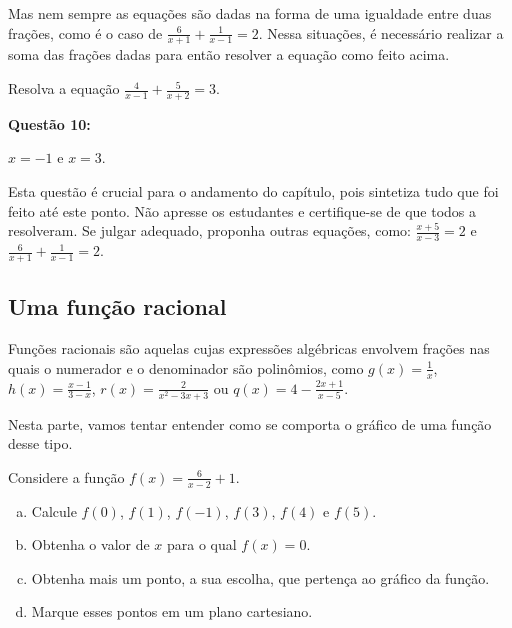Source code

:\documentclass[main_estudante.tex]{subfiles}
\begin{document}
Mas nem sempre as equações são dadas na forma de uma igualdade entre duas frações, como é o caso de $\frac{6}{x+1}+\frac{1}{x-1}=2$. Nessa situações, é necessário realizar a soma das frações dadas para então resolver a equação como feito acima.

\begin{questao}
Resolva a equação $\frac{4}{x-1}+\frac{5}{x+2}=3$.
\end{questao}

\noindent\textbf{Questão 10:} 
\begin{gabarito}
	\begin{gabaritoQuestao}
		$x=-1$ e $x=3$.
	\end{gabaritoQuestao}
\end{gabarito}

\paraTutores

Esta questão é crucial para o andamento do capítulo, pois sintetiza tudo que foi feito até este ponto. Não apresse os estudantes e certifique-se de que todos a resolveram. Se julgar adequado, proponha outras equações, como: $\frac{x+5}{x-3}=2$ e $\frac{6}{x+1}+\frac{1}{x-1}=2$.

\paraAmbos

\subsection*{Uma função racional}

Funções racionais são aquelas cujas expressões algébricas envolvem frações nas quais o numerador e o denominador são polinômios, como $g(x)=\frac{1}{x}$, $h(x)=\frac{x-1}{3-x}$, $r(x)=\frac{2}{x^2-3x+3}$ ou $q(x)=4-\frac{2x+1}{x-5}$.

Nesta parte, vamos tentar entender como se comporta o gráfico de uma função desse tipo.

\begin{questao}
Considere a função $f(x)=\frac{6}{x-2}+1$.
\begin{enumerate}[a)]
\item Calcule $f(0)$, $f(1)$, $f(-1)$, $f(3)$, $f(4)$ e $f(5)$.
\item Obtenha o valor de $x$ para o qual $f(x)=0$.
\item Obtenha mais um ponto, a sua escolha, que pertença ao gráfico da função.
\item Marque esses pontos em um plano cartesiano.
\end{enumerate}
\end{questao}
\end{document}
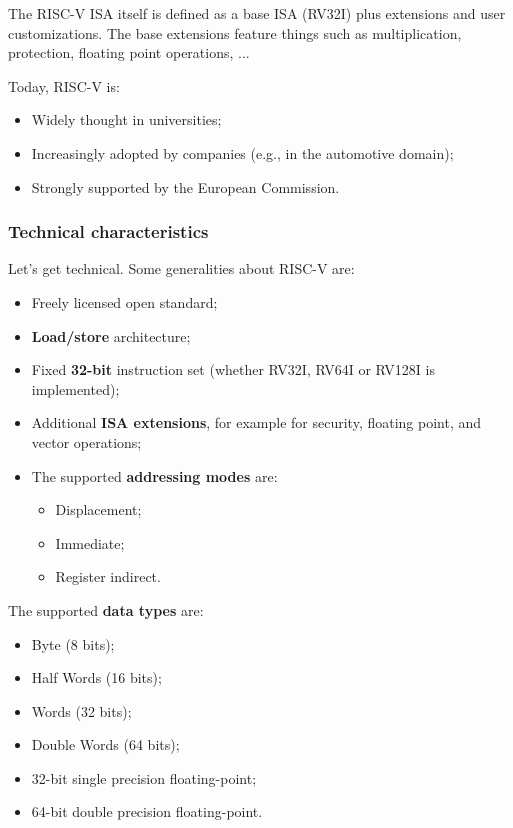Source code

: \documentclass[a4paper,11pt]{article}
\begin{document}
The RISC-V ISA itself is defined as a base ISA (RV32I) plus extensions and user customizations.
The base extensions feature things such as multiplication, protection, floating point operations, ...

Today, RISC-V is:
\begin{itemize}
	\item Widely thought in universities;
	\item Increasingly adopted by companies (e.g., in the automotive domain);
	\item Strongly supported by the European Commission.
\end{itemize}

\subsubsection{Technical characteristics}

Let's get technical.
Some generalities about RISC-V are:
\begin{itemize}
	\item Freely licensed open standard;
	\item \textbf{Load/store} architecture;
	\item Fixed \textbf{32-bit} instruction set (whether RV32I, RV64I or RV128I is implemented);
	\item Additional \textbf{ISA extensions}, for example for security, floating point, and vector operations;
	\item The supported \textbf{addressing modes} are:
	      \begin{itemize}
		      \item Displacement;
		      \item Immediate;
		      \item Register indirect.
	      \end{itemize}
\end{itemize}

The supported \textbf{data types} are:
\begin{itemize}
	\item Byte (8 bits);
	\item Half Words (16 bits);
	\item Words (32 bits);
	\item Double Words (64 bits);
	\item 32-bit single precision floating-point;
	\item 64-bit double precision floating-point.
\end{itemize}
\end{document}

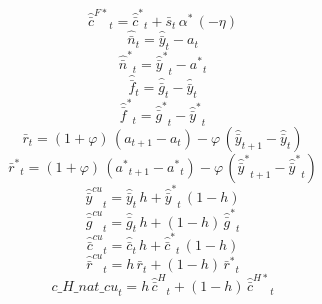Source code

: \begin{dmath}
{{\hat {\bar c}^{F*}}}_{t}={{\hat {\bar c}^*}}_{t}+{{\bar s}}_{t}\, {{\alpha^*}}\, \left(-{{\eta}}\right)
\end{dmath}
\begin{dmath}
{{\hat {\bar n}}}_{t}={{\hat {\bar y}}}_{t}-{{a}}_{t}
\end{dmath}
\begin{dmath}
{{\hat {\bar n}^*}}_{t}={{\hat {\bar y}^*}}_{t}-{{a^*}}_{t}
\end{dmath}
\begin{dmath}
{{\hat {\bar f}}}_{t}={{\hat {\bar g}}}_{t}-{{\hat {\bar y}}}_{t}
\end{dmath}
\begin{dmath}
{{\hat {\bar f}^*}}_{t}={{\hat {\bar g}^*}}_{t}-{{\hat {\bar y}^*}}_{t}
\end{dmath}
\begin{dmath}
{{\bar r}}_{t}=\left(1+{{\varphi}}\right)\, \left({{a}}_{t+1}-{{a}}_{t}\right)-{{\varphi}}\, \left({{\hat {\bar y}}}_{t+1}-{{\hat {\bar y}}}_{t}\right)
\end{dmath}
\begin{dmath}
{{\bar r^*}}_{t}=\left(1+{{\varphi}}\right)\, \left({{a^*}}_{t+1}-{{a^*}}_{t}\right)-{{\varphi}}\, \left({{\hat {\bar y}^*}}_{t+1}-{{\hat {\bar y}^*}}_{t}\right)
\end{dmath}
\begin{dmath}
{{\hat {\bar y}^{cu}}}_{t}={{\hat {\bar y}}}_{t}\, {{h}}+{{\hat {\bar y}^*}}_{t}\, \left(1-{{h}}\right)
\end{dmath}
\begin{dmath}
{{\hat {\bar g}^{cu}}}_{t}={{\hat {\bar g}}}_{t}\, {{h}}+\left(1-{{h}}\right)\, {{\hat {\bar g}^*}}_{t}
\end{dmath}
\begin{dmath}
{{\hat {\bar c}^{cu}}}_{t}={{\hat {\bar c}}}_{t}\, {{h}}+{{\hat {\bar c}^*}}_{t}\, \left(1-{{h}}\right)
\end{dmath}
\begin{dmath}
{{\hat {\bar r}^{cu}}}_{t}={{h}}\, {{\bar r}}_{t}+\left(1-{{h}}\right)\, {{\bar r^*}}_{t}
\end{dmath}
\begin{dmath}
{c\_H\_nat\_cu}_{t}={{h}}\, {{\hat {\bar c}^H}}_{t}+\left(1-{{h}}\right)\, {{\hat {\bar c}^{H*}}}_{t}
\end{dmath}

▶ _Task brief_: For this exercise, copy the entries above exactly and skip any picture.

▶ _Problem solution_:
Source code

:\documentclass[main_estudante.tex]{subfiles}
\begin{document}
Mas nem sempre as equações são dadas na forma de uma igualdade entre duas frações, como é o caso de $\frac{6}{x+1}+\frac{1}{x-1}=2$. Nessa situações, é necessário realizar a soma das frações dadas para então resolver a equação como feito acima.

\begin{questao}
Resolva a equação $\frac{4}{x-1}+\frac{5}{x+2}=3$.
\end{questao}

\noindent\textbf{Questão 10:} 
\begin{gabarito}
	\begin{gabaritoQuestao}
		$x=-1$ e $x=3$.
	\end{gabaritoQuestao}
\end{gabarito}

\paraTutores

Esta questão é crucial para o andamento do capítulo, pois sintetiza tudo que foi feito até este ponto. Não apresse os estudantes e certifique-se de que todos a resolveram. Se julgar adequado, proponha outras equações, como: $\frac{x+5}{x-3}=2$ e $\frac{6}{x+1}+\frac{1}{x-1}=2$.

\paraAmbos

\subsection*{Uma função racional}

Funções racionais são aquelas cujas expressões algébricas envolvem frações nas quais o numerador e o denominador são polinômios, como $g(x)=\frac{1}{x}$, $h(x)=\frac{x-1}{3-x}$, $r(x)=\frac{2}{x^2-3x+3}$ ou $q(x)=4-\frac{2x+1}{x-5}$.

Nesta parte, vamos tentar entender como se comporta o gráfico de uma função desse tipo.

\begin{questao}
Considere a função $f(x)=\frac{6}{x-2}+1$.
\begin{enumerate}[a)]
\item Calcule $f(0)$, $f(1)$, $f(-1)$, $f(3)$, $f(4)$ e $f(5)$.
\item Obtenha o valor de $x$ para o qual $f(x)=0$.
\item Obtenha mais um ponto, a sua escolha, que pertença ao gráfico da função.
\item Marque esses pontos em um plano cartesiano.
\end{enumerate}
\end{questao}
\end{document}
Source code

: \documentclass[a4paper,11pt]{article}
\begin{document}
The RISC-V ISA itself is defined as a base ISA (RV32I) plus extensions and user customizations.
The base extensions feature things such as multiplication, protection, floating point operations, ...

Today, RISC-V is:
\begin{itemize}
	\item Widely thought in universities;
	\item Increasingly adopted by companies (e.g., in the automotive domain);
	\item Strongly supported by the European Commission.
\end{itemize}

\subsubsection{Technical characteristics}

Let's get technical.
Some generalities about RISC-V are:
\begin{itemize}
	\item Freely licensed open standard;
	\item \textbf{Load/store} architecture;
	\item Fixed \textbf{32-bit} instruction set (whether RV32I, RV64I or RV128I is implemented);
	\item Additional \textbf{ISA extensions}, for example for security, floating point, and vector operations;
	\item The supported \textbf{addressing modes} are:
	      \begin{itemize}
		      \item Displacement;
		      \item Immediate;
		      \item Register indirect.
	      \end{itemize}
\end{itemize}

The supported \textbf{data types} are:
\begin{itemize}
	\item Byte (8 bits);
	\item Half Words (16 bits);
	\item Words (32 bits);
	\item Double Words (64 bits);
	\item 32-bit single precision floating-point;
	\item 64-bit double precision floating-point.
\end{itemize}
\end{document}

Source code

: \begin{dmath}
{{\hat {\bar c}^{F*}}}_{t}={{\hat {\bar c}^*}}_{t}+{{\bar s}}_{t}\, {{\alpha^*}}\, \left(-{{\eta}}\right)
\end{dmath}
\begin{dmath}
{{\hat {\bar n}}}_{t}={{\hat {\bar y}}}_{t}-{{a}}_{t}
\end{dmath}
\begin{dmath}
{{\hat {\bar n}^*}}_{t}={{\hat {\bar y}^*}}_{t}-{{a^*}}_{t}
\end{dmath}
\begin{dmath}
{{\hat {\bar f}}}_{t}={{\hat {\bar g}}}_{t}-{{\hat {\bar y}}}_{t}
\end{dmath}
\begin{dmath}
{{\hat {\bar f}^*}}_{t}={{\hat {\bar g}^*}}_{t}-{{\hat {\bar y}^*}}_{t}
\end{dmath}
\begin{dmath}
{{\bar r}}_{t}=\left(1+{{\varphi}}\right)\, \left({{a}}_{t+1}-{{a}}_{t}\right)-{{\varphi}}\, \left({{\hat {\bar y}}}_{t+1}-{{\hat {\bar y}}}_{t}\right)
\end{dmath}
\begin{dmath}
{{\bar r^*}}_{t}=\left(1+{{\varphi}}\right)\, \left({{a^*}}_{t+1}-{{a^*}}_{t}\right)-{{\varphi}}\, \left({{\hat {\bar y}^*}}_{t+1}-{{\hat {\bar y}^*}}_{t}\right)
\end{dmath}
\begin{dmath}
{{\hat {\bar y}^{cu}}}_{t}={{\hat {\bar y}}}_{t}\, {{h}}+{{\hat {\bar y}^*}}_{t}\, \left(1-{{h}}\right)
\end{dmath}
\begin{dmath}
{{\hat {\bar g}^{cu}}}_{t}={{\hat {\bar g}}}_{t}\, {{h}}+\left(1-{{h}}\right)\, {{\hat {\bar g}^*}}_{t}
\end{dmath}
\begin{dmath}
{{\hat {\bar c}^{cu}}}_{t}={{\hat {\bar c}}}_{t}\, {{h}}+{{\hat {\bar c}^*}}_{t}\, \left(1-{{h}}\right)
\end{dmath}
\begin{dmath}
{{\hat {\bar r}^{cu}}}_{t}={{h}}\, {{\bar r}}_{t}+\left(1-{{h}}\right)\, {{\bar r^*}}_{t}
\end{dmath}
\begin{dmath}
{c\_H\_nat\_cu}_{t}={{h}}\, {{\hat {\bar c}^H}}_{t}+\left(1-{{h}}\right)\, {{\hat {\bar c}^{H*}}}_{t}
\end{dmath}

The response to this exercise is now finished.